Long before the Vermont Supreme Court got involved, gay advocates had been arguing strenuously in legislatures, courts, and workplaces for recognition, any recognition, of same-sex couples.

This advocacy, which gave us the term "domestic partnership," had both symbolic and practical purposes. On the level of symbol, some formal recognition of gay couples is important as a marker of social acceptance. And whatever we may say at times, this movement is ultimately about acceptance, not mere tolerance. I tolerate the fact that my neighbor mows his lawn only once a month in the summer, but I do not accept it.

On the practical level, gay couples needed the benefits that recognition can bring, like health insurance, hospital visitation rights, and family and medical leave.

As the domestic partnership movement spread, businesses, cities, and states took note: Experience showed that recognizing gay couples cost very little and had the practical benefit of keeping gay employees and constituents happy. Scores of Fortune 500 companies, dozens of cities, and a handful of states now have some kind of domestic partnership policy covering same-sex couples.

This experience informed the Vermont Supreme Court’s stunning decision that the state must treat gay unions as equivalent to marriages. If gay couples had been given some of the benefits of marriage and no harm had resulted, why not take the next step of granting all of those benefits, even if we don’t call it "marriage"? It was the next incremental step.

What have we learned in the past year as a consequence of that step?

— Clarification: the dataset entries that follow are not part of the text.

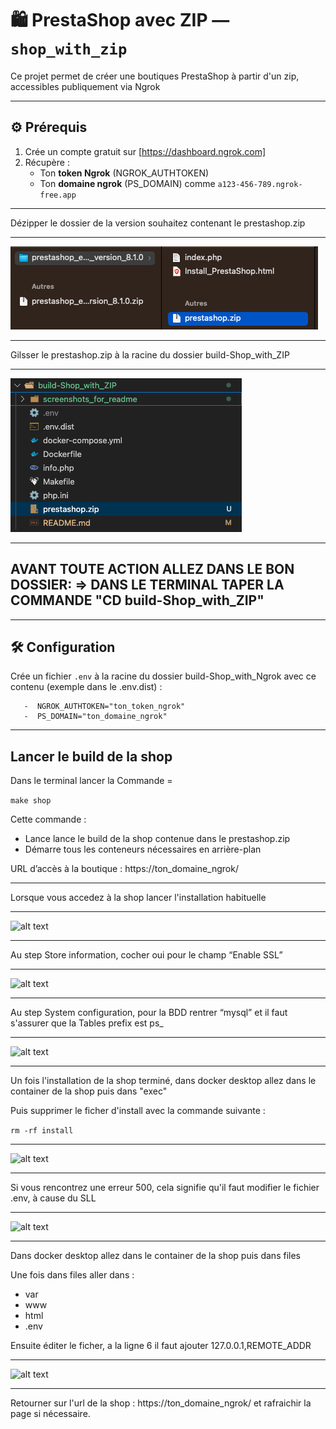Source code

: # 🛍️ PrestaShop avec ZIP — `shop_with_zip`

Ce projet permet de créer une boutiques PrestaShop à partir d'un zip, accessibles publiquement via Ngrok

---

## ⚙️ Prérequis

1. Crée un compte gratuit sur [https://dashboard.ngrok.com]
2. Récupère :
   - Ton **token Ngrok** (NGROK_AUTHTOKEN)
   - Ton **domaine ngrok** (PS_DOMAIN) comme `a123-456-789.ngrok-free.app`

---

Dézipper le dossier de la version souhaitez contenant le prestashop.zip

---

![alt text](/build-Shop_with_ZIP/screenshots_for_readme/image.png)

---

Gilsser le prestashop.zip à la racine du dossier build-Shop_with_ZIP

---

![alt text](/build-Shop_with_ZIP/screenshots_for_readme/image1.png)

---

##  AVANT TOUTE ACTION ALLEZ DANS LE BON DOSSIER: => DANS LE TERMINAL TAPER LA COMMANDE "CD build-Shop_with_ZIP"

---

## 🛠️ Configuration

Crée un fichier `.env` à la racine du dossier build-Shop_with_Ngrok avec ce contenu (exemple dans le .env.dist) :
```
   -  NGROK_AUTHTOKEN="ton_token_ngrok"
   -  PS_DOMAIN="ton_domaine_ngrok"

```

---

## Lancer le build de la shop

Dans le terminal lancer la Commande = 

```make shop```
      
Cette commande :
   - Lance lance le build de la shop contenue dans le prestashop.zip
   - Démarre tous les conteneurs nécessaires en arrière-plan

URL d’accès à la boutique : https://ton_domaine_ngrok/

---

Lorsque vous accedez à la shop lancer l'installation habituelle

---

![alt text](/build-Shop_with_ZIP/screenshots_for_readme/image2.png)

---

Au step Store information, cocher oui pour le champ “Enable SSL”

---

![alt text](/build-Shop_with_ZIP/screenshots_for_readme/image3.png)

---

Au step System configuration, pour la BDD rentrer “mysql” et il faut s'assurer que la Tables prefix est ps_

---

![alt text](/build-Shop_with_ZIP/screenshots_for_readme/image4.png)

---

Un fois l'installation de la shop terminé, dans docker desktop allez dans le container de la shop puis dans "exec"

Puis supprimer le ficher d'install avec la commande suivante :

```rm -rf install```

---

![alt text](/build-Shop_with_ZIP/screenshots_for_readme/image5.png)

---

Si vous rencontrez une erreur 500, cela signifie qu'il faut modifier le fichier .env, à cause du SLL

---

![alt text](/build-Shop_with_ZIP/screenshots_for_readme/image6.png)

---

Dans docker desktop allez dans le container de la shop puis dans files

Une fois dans files aller dans : 
   - var
   - www
   - html
   - .env

Ensuite éditer le ficher, a la ligne 6 il faut ajouter 127.0.0.1,REMOTE_ADDR

---

![alt text](/build-Shop_with_ZIP/screenshots_for_readme/image7.png)

---

Retourner sur l'url de la shop : https://ton_domaine_ngrok/ et rafraichir la page si nécessaire.
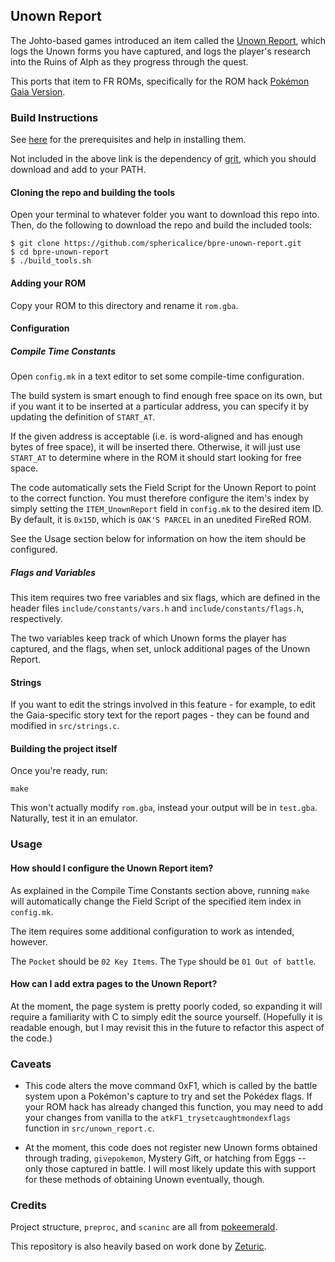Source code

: ## Unown Report

The Johto-based games introduced an item called the [Unown Report](https://bulbapedia.bulbagarden.net/wiki/Unown_Report), which logs the Unown forms you have captured, and logs the player's research into the Ruins of Alph as they progress through the quest.

This ports that item to FR ROMs, specifically for the ROM hack [Pokémon Gaia Version](http://www.pokecommunity.com/showthread.php?t=326118).

### Build Instructions

See [here](https://gist.github.com/Zeturic/db1611cc7b17c3140f9b9af32e1b596b) for the prerequisites and help in installing them.

Not included in the above link is the dependency of [grit](https://www.coranac.com/man/grit/html/grit.htm), which you should download and add to your PATH.

#### Cloning the repo and building the tools

Open your terminal to whatever folder you want to download this repo into. Then, do the following to download the repo and build the included tools:

```shell
$ git clone https://github.com/sphericalice/bpre-unown-report.git
$ cd bpre-unown-report
$ ./build_tools.sh
```

#### Adding your ROM

Copy your ROM to this directory and rename it `rom.gba`.

#### Configuration

##### Compile Time Constants

Open `config.mk` in a text editor to set some compile-time configuration.

The build system is smart enough to find enough free space on its own, but if you want it to be inserted at a particular address, you can specify it by updating the definition of `START_AT`.

If the given address is acceptable (i.e. is word-aligned and has enough bytes of free space), it will be inserted there. Otherwise, it will just use `START_AT` to determine where in the ROM it should start looking for free space.

The code automatically sets the Field Script for the Unown Report to point to the correct function. You must therefore configure the item's index by simply setting the `ITEM_UnownReport` field in `config.mk` to the desired item ID. By default, it is `0x15D`, which is `OAK'S PARCEL` in an unedited FireRed ROM.

See the Usage section below for information on how the item should be configured.

##### Flags and Variables

This item requires two free variables and six flags, which are defined in the header files `include/constants/vars.h` and `include/constants/flags.h`, respectively.

The two variables keep track of which Unown forms the player has captured, and the flags, when set, unlock additional pages of the Unown Report.

#### Strings

If you want to edit the strings involved in this feature - for example, to edit the Gaia-specific story text for the report pages - they can be found and modified in `src/strings.c`.

#### Building the project itself

Once you're ready, run:

```shell
make
```

This won't actually modify `rom.gba`, instead your output will be in `test.gba`. Naturally, test it in an emulator.

### Usage

#### How should I configure the Unown Report item?

As explained in the Compile Time Constants section above, running `make` will automatically change the Field Script of the specified item index in `config.mk`.

The item requires some additional configuration to work as intended, however.

The `Pocket` should be `02 Key Items`. The `Type` should be `01 Out of battle`.

#### How can I add extra pages to the Unown Report?

At the moment, the page system is pretty poorly coded, so expanding it will require a familiarity with C to simply edit the source yourself. (Hopefully it is readable enough, but I may revisit this in the future to refactor this aspect of the code.)

### Caveats

* This code alters the move command 0xF1, which is called by the battle system upon a Pokémon's capture to try and set the Pokédex flags. If your ROM hack has already changed this function, you may need to add your changes from vanilla to the `atkF1_trysetcaughtmondexflags` function in `src/unown_report.c`.

* At the moment, this code does not register new Unown forms obtained through trading, `givepokemon`, Mystery Gift, or hatching from Eggs -- only those captured in battle. I will most likely update this with support for these methods of obtaining Unown eventually, though.

### Credits

Project structure, `preproc`, and `scaninc` are all from [pokeemerald](https://github.com/pret/pokeemerald).

This repository is also heavily based on work done by [Zeturic](https://github.com/Zeturic).
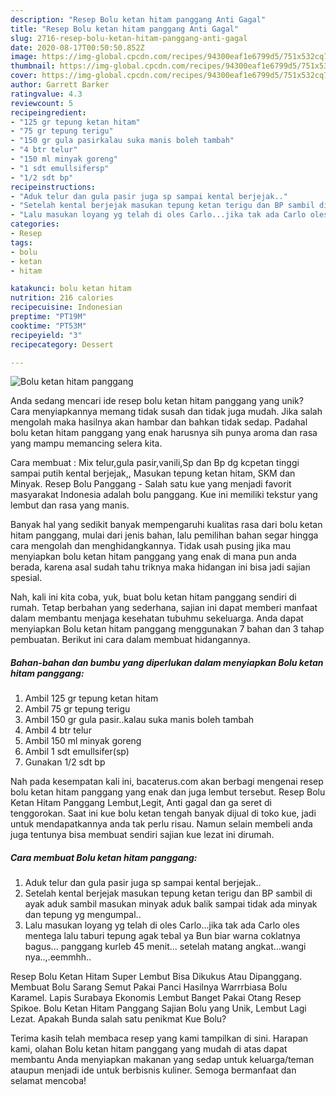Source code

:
 ```yaml
---
description: "Resep Bolu ketan hitam panggang Anti Gagal"
title: "Resep Bolu ketan hitam panggang Anti Gagal"
slug: 2716-resep-bolu-ketan-hitam-panggang-anti-gagal
date: 2020-08-17T00:50:50.852Z
image: https://img-global.cpcdn.com/recipes/94300eaf1e6799d5/751x532cq70/bolu-ketan-hitam-panggang-foto-resep-utama.jpg
thumbnail: https://img-global.cpcdn.com/recipes/94300eaf1e6799d5/751x532cq70/bolu-ketan-hitam-panggang-foto-resep-utama.jpg
cover: https://img-global.cpcdn.com/recipes/94300eaf1e6799d5/751x532cq70/bolu-ketan-hitam-panggang-foto-resep-utama.jpg
author: Garrett Barker
ratingvalue: 4.3
reviewcount: 5
recipeingredient:
- "125 gr tepung ketan hitam"
- "75 gr tepung terigu"
- "150 gr gula pasirkalau suka manis boleh tambah"
- "4 btr telur"
- "150 ml minyak goreng"
- "1 sdt emullsifersp"
- "1/2 sdt bp"
recipeinstructions:
- "Aduk telur dan gula pasir juga sp sampai kental berjejak.."
- "Setelah kental berjejak masukan tepung ketan terigu dan BP sambil di ayak aduk sambil masukan minyak aduk balik sampai tidak ada minyak dan tepung yg mengumpal.."
- "Lalu masukan loyang yg telah di oles Carlo...jika tak ada Carlo oles mentega lalu taburi tepung agak tebal ya Bun biar warna coklatnya bagus... panggang kurleb 45 menit... setelah matang angkat...wangi nya..,.eemmhh.."
categories:
- Resep
tags:
- bolu
- ketan
- hitam

katakunci: bolu ketan hitam 
nutrition: 216 calories
recipecuisine: Indonesian
preptime: "PT19M"
cooktime: "PT53M"
recipeyield: "3"
recipecategory: Dessert

---
```



![Bolu ketan hitam panggang](https://img-global.cpcdn.com/recipes/94300eaf1e6799d5/751x532cq70/bolu-ketan-hitam-panggang-foto-resep-utama.jpg)

Anda sedang mencari ide resep bolu ketan hitam panggang yang unik? Cara menyiapkannya memang tidak susah dan tidak juga mudah. Jika salah mengolah maka hasilnya akan hambar dan bahkan tidak sedap. Padahal bolu ketan hitam panggang yang enak harusnya sih punya aroma dan rasa yang mampu memancing selera kita.

Cara membuat : Mix telur,gula pasir,vanili,Sp dan Bp dg kcpetan tinggi sampai putih kental berjejak,, Masukan tepung ketan hitam, SKM dan Minyak. Resep Bolu Panggang - Salah satu kue yang menjadi favorit masyarakat Indonesia adalah bolu panggang. Kue ini memiliki tekstur yang lembut dan rasa yang manis.

Banyak hal yang sedikit banyak mempengaruhi kualitas rasa dari bolu ketan hitam panggang, mulai dari jenis bahan, lalu pemilihan bahan segar hingga cara mengolah dan menghidangkannya. Tidak usah pusing jika mau menyiapkan bolu ketan hitam panggang yang enak di mana pun anda berada, karena asal sudah tahu triknya maka hidangan ini bisa jadi sajian spesial.


Nah, kali ini kita coba, yuk, buat bolu ketan hitam panggang sendiri di rumah. Tetap berbahan yang sederhana, sajian ini dapat memberi manfaat dalam membantu menjaga kesehatan tubuhmu sekeluarga. Anda dapat menyiapkan Bolu ketan hitam panggang menggunakan 7 bahan dan 3 tahap pembuatan. Berikut ini cara dalam membuat hidangannya.

<!--inarticleads1-->

##### Bahan-bahan dan bumbu yang diperlukan dalam menyiapkan Bolu ketan hitam panggang:

1. Ambil 125 gr tepung ketan hitam
1. Ambil 75 gr tepung terigu
1. Ambil 150 gr gula pasir..kalau suka manis boleh tambah
1. Ambil 4 btr telur
1. Ambil 150 ml minyak goreng
1. Ambil 1 sdt emullsifer(sp)
1. Gunakan 1/2 sdt bp


Nah pada kesempatan kali ini, bacaterus.com akan berbagi mengenai resep bolu ketan hitam panggang yang enak dan juga lembut tersebut. Resep Bolu Ketan Hitam Panggang Lembut,Legit, Anti gagal dan ga seret di tenggorokan. Saat ini kue bolu ketan tengah banyak dijual di toko kue, jadi untuk mendapatkannya anda tak perlu risau. Namun selain membeli anda juga tentunya bisa membuat sendiri sajian kue lezat ini dirumah. 

<!--inarticleads2-->

##### Cara membuat Bolu ketan hitam panggang:

1. Aduk telur dan gula pasir juga sp sampai kental berjejak..
1. Setelah kental berjejak masukan tepung ketan terigu dan BP sambil di ayak aduk sambil masukan minyak aduk balik sampai tidak ada minyak dan tepung yg mengumpal..
1. Lalu masukan loyang yg telah di oles Carlo...jika tak ada Carlo oles mentega lalu taburi tepung agak tebal ya Bun biar warna coklatnya bagus... panggang kurleb 45 menit... setelah matang angkat...wangi nya..,.eemmhh..


Resep Bolu Ketan Hitam Super Lembut Bisa Dikukus Atau Dipanggang. Membuat Bolu Sarang Semut Pakai Panci Hasilnya Warrrbiasa Bolu Karamel. Lapis Surabaya Ekonomis Lembut Banget Pakai Otang Resep Spikoe. Bolu Ketan Hitam Panggang Sajian Bolu yang Unik, Lembut Lagi Lezat. Apakah Bunda salah satu penikmat Kue Bolu? 

Terima kasih telah membaca resep yang kami tampilkan di sini. Harapan kami, olahan Bolu ketan hitam panggang yang mudah di atas dapat membantu Anda menyiapkan makanan yang sedap untuk keluarga/teman ataupun menjadi ide untuk berbisnis kuliner. Semoga bermanfaat dan selamat mencoba!
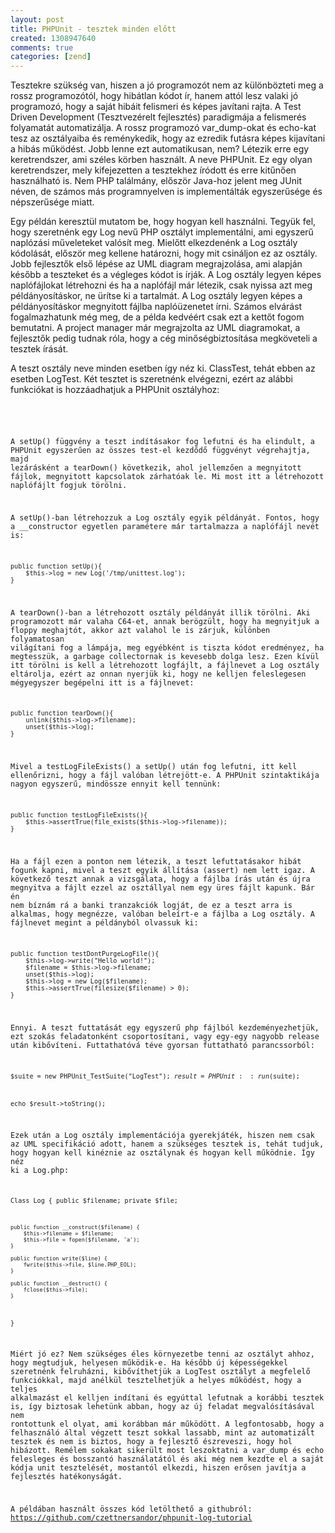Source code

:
 ```yaml
---
layout: post
title: PHPUnit - tesztek minden előtt
created: 1308947640
comments: true
categories: [zend]
---
```

Tesztekre szükség van, hiszen a jó programozót nem az különbözteti meg a rossz programozótól, hogy hibátlan kódot ír, hanem attól lesz valaki jó programozó, hogy a saját hibáit felismeri és képes javítani rajta. A Test Driven Development (Tesztvezérelt fejlesztés) paradigmája a felismerés folyamatát automatizálja. A rossz programozó var_dump-okat és echo-kat tesz az osztályaiba és reménykedik, hogy az ezredik futásra képes kijavítani a hibás működést. Jobb lenne ezt automatikusan, nem? Létezik erre egy keretrendszer, ami széles körben használt. A neve PHPUnit. Ez egy olyan keretrendszer, mely kifejezetten a tesztekhez íródott és erre kitűnően használható is. Nem PHP találmány, először Java-hoz jelent meg JUnit néven, de számos más programnyelven is implementálták egyszerűsége és népszerűsége miatt.

Egy példán keresztül mutatom be, hogy hogyan kell használni. Tegyük fel, hogy szeretnénk egy Log nevű PHP osztályt implementálni, ami egyszerű naplózási műveleteket valósít meg. Mielőtt elkezdenénk a Log osztály kódolását, először meg kellene határozni, hogy mit csináljon ez az osztály. Jobb fejlesztők első lépése az UML diagram megrajzolása, ami alapján később a teszteket és a végleges kódot is írják. A Log osztály legyen képes naplófájlokat létrehozni és ha a naplófájl már létezik, csak nyissa azt meg példányosításkor, ne ürítse ki a tartalmát. A Log osztály legyen képes a példányosításkor megnyitott fájlba naplóüzenetet írni. Számos elvárást fogalmazhatunk még meg, de a példa kedvéért csak ezt a kettőt fogom bemutatni. A project manager már megrajzolta az UML diagramokat, a fejlesztők pedig tudnak róla, hogy a cég minőségbiztosítása megköveteli a tesztek írását.

A teszt osztály neve minden esetben így néz ki. ClassTest, tehát ebben az esetben LogTest. Két tesztet is szeretnénk elvégezni, ezért az alábbi funkciókat is hozzáadhatjuk a PHPUnit osztályhoz:

<code class="php">
<?php  
require_once('Log.php');  
class LogTest extends PHPUnit_TestCase  
{
  private $log;
  public function setUp(){ }  
  public function tearDown(){ }
  public function testLogFileExists(){ }
  public function testDontPurgeLogFile(){ }
}
</code>

A setUp() függvény a teszt indításakor fog lefutni és ha elindult, a PHPUnit egyszerűen az összes test-el kezdődő függvényt végrehajtja, majd lezárásként a tearDown() következik, ahol jellemzően a megnyitott fájlok, megnyitott kapcsolatok zárhatóak le. Mi most itt a létrehozott naplófájlt fogjuk törölni.

A setUp()-ban létrehozzuk a Log osztály egyik példányát. Fontos, hogy a __constructor egyetlen paramétere már tartalmazza a naplófájl nevét is:

<code class="php">
public function setUp(){
	$this->log = new Log('/tmp/unittest.log');
}
</code>

A tearDown()-ban a létrehozott osztály példányát illik törölni. Aki programozott már valaha C64-et, annak berögzült, hogy ha megnyitjuk a floppy meghajtót, akkor azt valahol le is zárjuk, különben folyamatosan világítani fog a lámpája, meg egyébként is tiszta kódot eredményez, ha megtesszük, a garbage collectornak is kevesebb dolga lesz. Ezen kívül itt törölni is kell a létrehozott logfájlt, a fájlnevet a Log osztály eltárolja, ezért az onnan nyerjük ki, hogy ne kelljen feleslegesen mégyegyszer begépelni itt is a fájlnevet:

<code class="php">
public function tearDown(){
	unlink($this->log->filename);
	unset($this->log);
}
</code>

Mivel a testLogFileExists() a setUp() után fog lefutni, itt kell ellenőrizni, hogy a fájl valóban létrejött-e. A PHPUnit szintaktikája nagyon egyszerű, mindössze ennyit kell tennünk:

<code class="php">
public function testLogFileExists(){
	$this->assertTrue(file_exists($this->log->filename));
}
</code>

Ha a fájl ezen a ponton nem létezik, a teszt lefuttatásakor hibát fogunk kapni, mivel a teszt egyik állítása (assert) nem lett igaz. A következő teszt annak a vizsgálata, hogy a fájlba írás után és újra megnyitva a fájlt ezzel az osztállyal nem egy üres fájlt kapunk. Bár én nem bíznám rá a banki tranzakciók logját, de ez a teszt arra is alkalmas, hogy megnézze, valóban beleírt-e a fájlba a Log osztály. A fájlnevet megint a példányból olvassuk ki:

<code class="php">
public function testDontPurgeLogFile(){
	$this->log->write("Hello world!");
	$filename = $this->log->filename;
	unset($this->log);
	$this->log = new Log($filename);
	$this->assertTrue(filesize($filename) > 0);
}
</code>

Ennyi. A teszt futtatását egy egyszerű php fájlból kezdeményezhetjük, ezt szokás feladatonként csoportosítani, vagy egy-egy nagyobb release után kibővíteni. Futtathatóvá téve gyorsan futtatható parancssorból:

<code class="php">
<?php
require_once 'PHPUnit.php';
require_once 'LogTest.php';

$suite  = new PHPUnit_TestSuite("LogTest");
$result = PHPUnit::run($suite);

echo $result->toString();
</code>


Ezek után a Log osztály implementációja gyerekjáték, hiszen nem csak az UML specifikáció adott, hanem a szükséges tesztek is, tehát tudjuk, hogy hogyan kell kinéznie az osztálynak és hogyan kell működnie. Így néz ki a Log.php:

<code class="php">
<?php

Class Log {
	public $filename;
	private $file;

	public function __construct($filename) {
		$this->filename = $filename;
		$this->file = fopen($filename, 'a');
	}

	public function write($line) {
		fwrite($this->file, $line.PHP_EOL);
	}

	public function __destruct() {
		fclose($this->file);
	}

}
</code>

Miért jó ez? Nem szükséges éles környezetbe tenni az osztályt ahhoz, hogy megtudjuk, helyesen működik-e. Ha később új képességekkel szeretnénk felruházni, kibővíthetjük a LogTest osztályt a megfelelő funkciókkal, majd anélkül tesztelhetjük a helyes működést, hogy a teljes alkalmazást el kelljen indítani és egyúttal lefutnak a korábbi tesztek is, így biztosak lehetünk abban, hogy az új feladat megvalósításával nem rontottunk el olyat, ami korábban már működött. A legfontosabb, hogy a felhasználó által végzett teszt sokkal lassabb, mint az automatizált tesztek és nem is biztos, hogy a fejlesztő észreveszi, hogy hol hibázott. Remélem sokakat sikerült most leszoktatni a var_dump és echo felesleges és bosszantó használatától és aki még nem kezdte el a saját kódja unit tesztelését, mostantól elkezdi, hiszen erősen javítja a fejlesztés hatékonyságát.

A példában használt összes kód letölthető a githubról:
https://github.com/czettnersandor/phpunit-log-tutorial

One thing we have learned is that supporting same-sex unions is still a politically risky proposition for a politician. After the state supreme court ordered lawmakers to come up with marriage or its equivalent for gay couples, Vermont’s legislature grudgingly created civil unions. But several state legislators who voted for the civil unions bill–especially supportive Republicans who were seen as heretical by party primary voters–lost their seats. An anti-civil-unions campaign succeeded in taking the state house of representatives for the GOP in the November 2000 election.

The more important and longer-lasting lesson of the past year was summed up nicely by Vermont Governor Howard Dean in an interview with the New York Times. The sky has not fallen, he said, "and the institution of marriage has not collapsed."

Throughout the state, the passions of last year’s debate over civil unions have subsided. Newspapers aren’t venting editorials about it every day. The ubiquitous "Take Back Vermont" signs are slowly coming down. Legislative efforts to repeal or water down civil unions have stalled. People are even talking about how the law has led to a small increase in tourism since most civil unions registrants have come from other states.

Civil unions are becoming routine. According to the Times, there have been 2,479 of them since July 1, 2000, the date the law took effect. (Only 502 of those have involved Vermont residents.) A website devoted to assisting gay couples preparing for weddings (gayweddings.com) reports a substantial increase in traffic.

With all these domestic partnerships and civil unions, we are seeing the normalization of gay life in America. That is, we are witnessing the process by which being gay in this country will no longer mean standing apart from the mainstream. That’s an unsavory prospect for both queer theorists and for religious conservatives who had hoped, for different reasons, to keep us out of the mainstream.

Let’s not be too exuberant quite yet, however. Domestic partnerships are not gay marriage. Not even civil unions are gay marriage since one state cannot, against the express statutory will of Congress (remember the Defense of Marriage Act?), confer the federal benefits on them that are available to opposite-sex spouses.

But what domestic partnerships and civil unions and their cognates do is this: They give Americans something to call gay relationships other than "perversion." They show people, slowly and surely, there is no harm in formal recognition of those relationships, and, in fact, there is some benefit in it for everyone.

After seeing one employer after another, and then one municipality after another, and then one state after another, survive the loss of a state-sponsored heterosexual monopoly on love, it just may be that one day the country will be ready for the real thing.